Mastra + Vercel AI SDK + On-Device GGUF: A TypeScript Mobile Agent Stack With No API Costs
TypeScript-first mobile builders don't have to use Python agent frameworks. Mastra and the Vercel AI SDK plus a fine-tuned 4B model running on-device through llama.cpp produce a complete agent stack with zero per-token costs.
Updated 2026-05-10 — Reflects the early-May Mastra releases that landed since this guide was written. The May 1 release added a new ChannelProvider architecture, a Slack provider with OAuth, the
@mastra/nestjsadapter, and a Google Drive WorkspaceFilesystem; the May 4 release added relationship-based FGA authorization, scheduled cron-based workflows, and the new@mastra/browser-viewerfor end-to-end browser automation. None of these change the on-device-fine-tuned-model pattern below — they expand the surrounding platform.
Most agent framework discourse in 2026 still assumes Python.
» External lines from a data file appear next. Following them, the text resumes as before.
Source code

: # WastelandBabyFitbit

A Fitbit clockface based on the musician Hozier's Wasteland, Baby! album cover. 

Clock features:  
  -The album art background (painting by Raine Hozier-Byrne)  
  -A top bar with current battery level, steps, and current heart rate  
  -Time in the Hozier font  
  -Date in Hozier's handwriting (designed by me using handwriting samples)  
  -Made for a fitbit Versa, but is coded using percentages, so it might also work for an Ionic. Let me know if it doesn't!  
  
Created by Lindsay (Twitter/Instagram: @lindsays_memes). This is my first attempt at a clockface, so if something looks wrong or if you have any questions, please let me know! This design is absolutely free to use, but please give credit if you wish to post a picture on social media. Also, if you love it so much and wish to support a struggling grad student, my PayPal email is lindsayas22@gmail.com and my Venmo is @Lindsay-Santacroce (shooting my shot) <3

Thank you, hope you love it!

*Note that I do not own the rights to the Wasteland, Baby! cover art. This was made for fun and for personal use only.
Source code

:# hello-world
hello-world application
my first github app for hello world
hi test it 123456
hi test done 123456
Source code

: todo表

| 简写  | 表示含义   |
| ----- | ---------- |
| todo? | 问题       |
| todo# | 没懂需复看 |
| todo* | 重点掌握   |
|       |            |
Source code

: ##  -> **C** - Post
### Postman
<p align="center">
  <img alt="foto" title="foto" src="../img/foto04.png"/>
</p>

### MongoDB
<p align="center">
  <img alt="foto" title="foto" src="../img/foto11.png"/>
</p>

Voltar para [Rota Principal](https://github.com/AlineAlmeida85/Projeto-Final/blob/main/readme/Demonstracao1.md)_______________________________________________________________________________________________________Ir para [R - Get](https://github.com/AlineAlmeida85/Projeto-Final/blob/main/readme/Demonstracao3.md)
LangGraph, CrewAI, AutoGen, Pydantic AI — the canonical references all live in the Python ecosystem. For backend engineers and ML practitioners, that's a sensible default. For mobile app builders shipping React Native, Expo, or hybrid Capacitor apps, it's the wrong language. A TypeScript codebase shouldn't need a Python sidecar to run an agent.
The TypeScript ecosystem now has two excellent agent frameworks that solve this. Mastra crossed 22,000 GitHub stars and shipped 1.0 in January 2026. The Vercel AI SDK has been the de facto streaming-first toolkit for nearly two years and now backs a meaningful fraction of all production LLM apps written in TypeScript. Both work cleanly with self-hosted models, both are designed around edge-native deployment, and both pair unusually well with a fine-tuned 4B model running on-device.
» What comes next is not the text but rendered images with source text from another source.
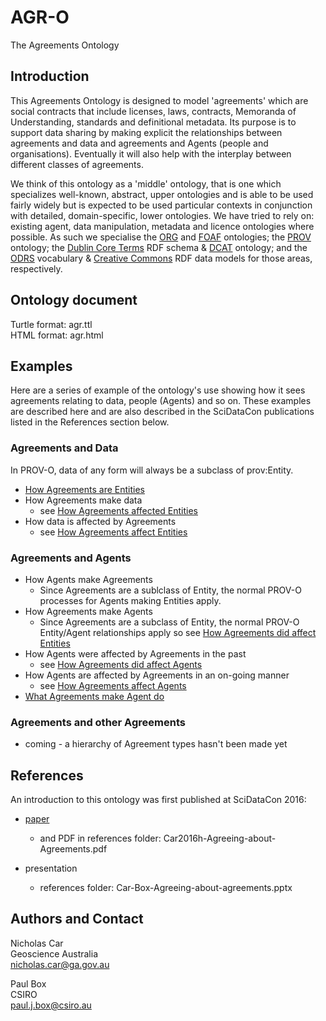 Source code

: # AGR-O
The Agreements Ontology

## Introduction
This Agreements Ontology is designed to model 'agreements' which are social contracts that include licenses, laws, contracts, Memoranda of Understanding, standards and definitional metadata. Its purpose is to support data sharing by making explicit the relationships between agreements and data and agreements and Agents (people and organisations). Eventually it will also help with the interplay between different classes of agreements.

We think of this ontology as a 'middle' ontology, that is one which specializes well-known, abstract, upper ontologies and is able to be used fairly widely but is expected to be used particular contexts in conjunction with detailed, domain-specific, lower ontologies. We have tried to rely on: existing agent, data manipulation, metadata and licence ontologies where possible. As such we specialise the [ORG](https://www.w3.org/TR/vocab-org/) and [FOAF](http://xmlns.com/foaf/spec/) ontologies; the [PROV](https://www.w3.org/TR/prov-o/) ontology;  the [Dublin Core Terms](http://dublincore.org/schemas/rdfs/) RDF schema & [DCAT](https://www.w3.org/TR/vocab-dcat/) ontology; and the [ODRS](http://schema.theodi.org/odrs/) vocabulary & [Creative Commons](https://creativecommons.org/ns) RDF data models for those areas, respectively.


## Ontology document
Turtle format: agr.ttl  
HTML format: agr.html


## Examples
Here are a series of example of the ontology's use showing how it sees agreements relating to data, people (Agents) and so on. These examples are described here and are also described in the SciDataCon publications listed in the References section below.

### Agreements and Data
In PROV-O, data of any form will always be a subclass of prov:Entity.
 
* [How Agreements are Entities](https://github.com/nicholascar/agr-o/blob/master/examples/how-agreements-are-entities.md)
* How Agreements make data 
	* see [How Agreements affected Entities](https://github.com/nicholascar/agr-o/blob/master/examples/how-agreements-affected-entities.md)
* How data is affected by Agreements 
	* see [How Agreements affect Entities](https://github.com/nicholascar/agr-o/blob/master/examples/how-agreements-affect-entities.md)


### Agreements and Agents
* How Agents make Agreements
	* Since Agreements are a sublclass of Entity, the normal PROV-O processes for Agents making Entities apply.
* How Agreements make Agents
	* Since Agreements are a subclass of Entity, the normal PROV-O Entity/Agent relationships apply so see [How Agreements did affect Entities](https://github.com/nicholascar/agr-o/blob/master/examples/how-agreements-affected-entities.md)
* How Agents were affected by Agreements in the past
	* see [How Agreements did affect Agents](https://github.com/nicholascar/agr-o/blob/master/examples/how-agreements-affected-agents.md)
* How Agents are affected by Agreements in an on-going manner
	* see [How Agreements affect Agents](https://github.com/nicholascar/agr-o/blob/master/examples/how-agreements-affect-agents.md)
* [What Agreements make Agent do](https://github.com/nicholascar/agr-o/blob/master/examples/what-agreements-make-agents-do.md)


### Agreements and other Agreements
* coming - a hierarchy of Agreement types hasn't been made yet


## References
An introduction to this ontology was first published at SciDataCon 2016:
* [paper](http://www.scidatacon.org/2016/sessions/37/paper/185/) 
	* and PDF in references folder: Car2016h-Agreeing-about-Agreements.pdf

* presentation
	* references folder: Car-Box-Agreeing-about-agreements.pptx


## Authors and Contact
Nicholas Car  
Geoscience Australia  
<nicholas.car@ga.gov.au>
  
Paul Box  
CSIRO  
<paul.j.box@csiro.au>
This guide walks through the full TypeScript-native mobile agent stack: Mastra for orchestration, the Vercel AI SDK for inference, an Ertas-trained Qwen3-4B or Gemma 4 E4B model exported as GGUF, and the Ertas Deployment CLI to ship it into a React Native app. End to end, the stack runs without ever calling a hosted API after the initial training step.
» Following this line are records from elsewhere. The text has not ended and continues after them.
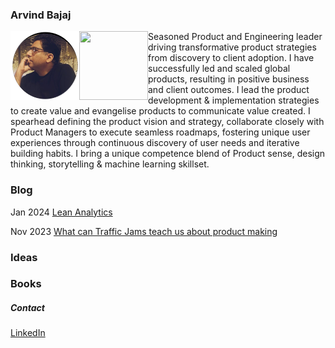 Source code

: ### Arvind Bajaj

<img align="left" width="110" height="110" src="https://github.com/arvindbajaj/arvindbajaj.github.io/blob/main/images/arvind.png">
<img align="left" width="110" height="110" src="https://upload.wikimedia.org/wikipedia/commons/f/f5/Jog_Falls_05092016.jpg">

Seasoned Product and Engineering leader driving transformative product strategies from discovery to client adoption. I have successfully led and scaled global products, resulting in positive business and client outcomes. I lead the product development & implementation strategies to create value and evangelise products to communicate value created. I spearhead defining the product vision and strategy, collaborate closely with Product Managers to execute seamless roadmaps, fostering unique user experiences through continuous discovery of user needs and iterative building habits. I bring a unique competence blend of Product sense, design thinking, storytelling & machine learning skillset.

### Blog

Jan 2024 [Lean Analytics](./blogs/lean-analytics.md)

Nov 2023 [What can Traffic Jams teach us about product making](./blogs/traffic-and-product.md)

### Ideas

### Books

##### Contact
[LinkedIn](https://www.linkedin.com/in/arvind-bajaj/)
The two TypeScript frameworks, briefly
Mastra is the higher-level option. It gives you typed agent definitions, declarative workflows, durable memory, evals, and RAG primitives in one batteries-included package. Tool definitions are idiomatic TypeScript with Zod schemas. Workflows are step-based DAGs that survive process restarts. Memory and evals integrate without extra glue. Mastra is what you reach for when you want a complete agent platform shaped for the JavaScript runtime.
The Vercel AI SDK is the lower-level option. It exposes streaming primitives, structured output via Zod, and a generic provider abstraction over more than 90 model providers — Anthropic, OpenAI, Google, Mistral, Cohere, plus self-hosted runners like Ollama and llama.cpp. The SDK is also what Mastra calls into for inference. So in practice you don't choose one or the other: Mastra gives you the orchestration layer, the Vercel AI SDK gives you the inference layer, and a fine-tuned local model gives you the cost structure.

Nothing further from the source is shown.